Baden-Württemberg

„Entlastungsallianz“ in Baden-Württemberg: Wie Expertengremien den Bürokratieabbau forcieren wollen


„Entlastungsallianz“ in Baden-Württemberg

Die von der Landesregierung eingesetzte sog. Entlastungsallianz Baden-Württemberg, die mit neun Expertengruppen seit Ende 2023 tätig ist, will den bürokratischen Aufwand für Bürger, Unternehmen und die Verwaltung deutlich reduzieren. Dazu hat sie bereits drei „Entlastungspakete“ geschnürt. Doch neben viel Lob gibt es auch heftige Kritik an Zielen und Maßnahmen der Entlastungsallianz.

In der Entlastungsallianz für Baden-Württemberg erarbeiten seit November 2023 Verwaltungen, Verbände sowie interne und externe Experten gemeinsam praxistaugliche, funktionierende Lösungsvorschläge zum Bürokratieabbau. Bei den Experten handelt es sich um Mitglieder der Ministerien des Landes sowie der Kommunal-, Finanz- und Wirtschaftsverbände. Im Fokus stehen dabei nicht nur interne Maßnahmen für staatliche und kommunale Behörden, sondern auch Regelungen, welche die Bürger und die Privatwirtschaft betreffen. Dazu wurden neun Facharbeitsgruppen (FAG) gebildet, von der FAG Verwaltungsorganisation über die FAG Planen und Bauen bis hin zur FAG Umwelt oder FAG Mobilität.

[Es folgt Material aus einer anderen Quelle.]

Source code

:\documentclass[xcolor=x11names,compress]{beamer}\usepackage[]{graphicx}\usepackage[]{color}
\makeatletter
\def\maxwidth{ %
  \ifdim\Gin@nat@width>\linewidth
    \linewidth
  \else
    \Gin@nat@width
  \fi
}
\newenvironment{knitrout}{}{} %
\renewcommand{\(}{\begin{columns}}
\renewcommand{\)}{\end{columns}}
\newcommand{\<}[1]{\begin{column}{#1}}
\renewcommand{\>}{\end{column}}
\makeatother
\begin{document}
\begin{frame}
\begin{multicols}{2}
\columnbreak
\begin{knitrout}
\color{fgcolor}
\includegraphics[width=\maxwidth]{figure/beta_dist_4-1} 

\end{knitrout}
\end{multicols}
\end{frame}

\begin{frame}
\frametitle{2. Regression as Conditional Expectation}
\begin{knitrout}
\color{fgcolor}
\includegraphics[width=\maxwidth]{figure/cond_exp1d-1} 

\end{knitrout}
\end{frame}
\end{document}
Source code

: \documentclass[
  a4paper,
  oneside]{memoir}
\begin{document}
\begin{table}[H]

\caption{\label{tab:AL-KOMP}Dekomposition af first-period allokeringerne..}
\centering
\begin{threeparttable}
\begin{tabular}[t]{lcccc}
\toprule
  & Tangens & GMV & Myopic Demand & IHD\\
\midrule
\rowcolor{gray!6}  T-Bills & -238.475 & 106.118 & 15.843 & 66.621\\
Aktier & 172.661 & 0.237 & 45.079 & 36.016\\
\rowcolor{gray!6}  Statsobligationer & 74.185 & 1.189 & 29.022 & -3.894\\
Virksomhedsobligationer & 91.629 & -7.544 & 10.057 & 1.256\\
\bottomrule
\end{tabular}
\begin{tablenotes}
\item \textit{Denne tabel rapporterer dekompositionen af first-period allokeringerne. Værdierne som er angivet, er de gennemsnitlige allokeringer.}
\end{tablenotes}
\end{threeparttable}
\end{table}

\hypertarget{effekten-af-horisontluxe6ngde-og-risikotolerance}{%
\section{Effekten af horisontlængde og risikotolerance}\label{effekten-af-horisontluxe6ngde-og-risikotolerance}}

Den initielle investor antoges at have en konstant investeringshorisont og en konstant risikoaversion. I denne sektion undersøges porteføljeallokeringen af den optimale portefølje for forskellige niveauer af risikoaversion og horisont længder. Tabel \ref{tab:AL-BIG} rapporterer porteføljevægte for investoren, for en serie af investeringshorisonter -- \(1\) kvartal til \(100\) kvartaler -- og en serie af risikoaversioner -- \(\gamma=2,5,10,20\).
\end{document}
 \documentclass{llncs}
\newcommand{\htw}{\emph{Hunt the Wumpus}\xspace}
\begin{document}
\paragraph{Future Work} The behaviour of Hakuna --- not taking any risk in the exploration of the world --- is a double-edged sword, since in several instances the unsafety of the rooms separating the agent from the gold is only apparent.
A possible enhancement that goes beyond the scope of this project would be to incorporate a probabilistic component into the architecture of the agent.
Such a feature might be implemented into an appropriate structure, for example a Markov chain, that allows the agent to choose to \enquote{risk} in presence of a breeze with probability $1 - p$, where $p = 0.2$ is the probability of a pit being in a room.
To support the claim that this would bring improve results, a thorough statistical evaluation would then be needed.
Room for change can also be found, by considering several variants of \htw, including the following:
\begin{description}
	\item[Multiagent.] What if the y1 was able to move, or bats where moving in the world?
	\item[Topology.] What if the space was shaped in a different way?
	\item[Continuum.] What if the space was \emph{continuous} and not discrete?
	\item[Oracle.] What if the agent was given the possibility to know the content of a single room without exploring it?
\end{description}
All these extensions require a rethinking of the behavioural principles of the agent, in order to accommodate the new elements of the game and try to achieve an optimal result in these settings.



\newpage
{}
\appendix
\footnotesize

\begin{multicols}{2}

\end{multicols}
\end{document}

Bereits drei Entlastungspakete

Seit Februar 2024 liegt ein erstes Entlastungspaket mit rund 20 Maßnahmen vor. Ein zweites Entlastungspaket vom Juli 2024 enthält weitere 100 Maßnahmen. Durch das seit Anfang Dezember 2024 vorliegende dritte Entlastungspaket der Entlastungsallianz mit über 50 Einzelmaßnahmen werden, so der Wortlaut der Landesregierung, „weitere substantielle Entlastungen für Bürger, die Verwaltung und vor allem die Wirtschaft auf den Weg gebracht“.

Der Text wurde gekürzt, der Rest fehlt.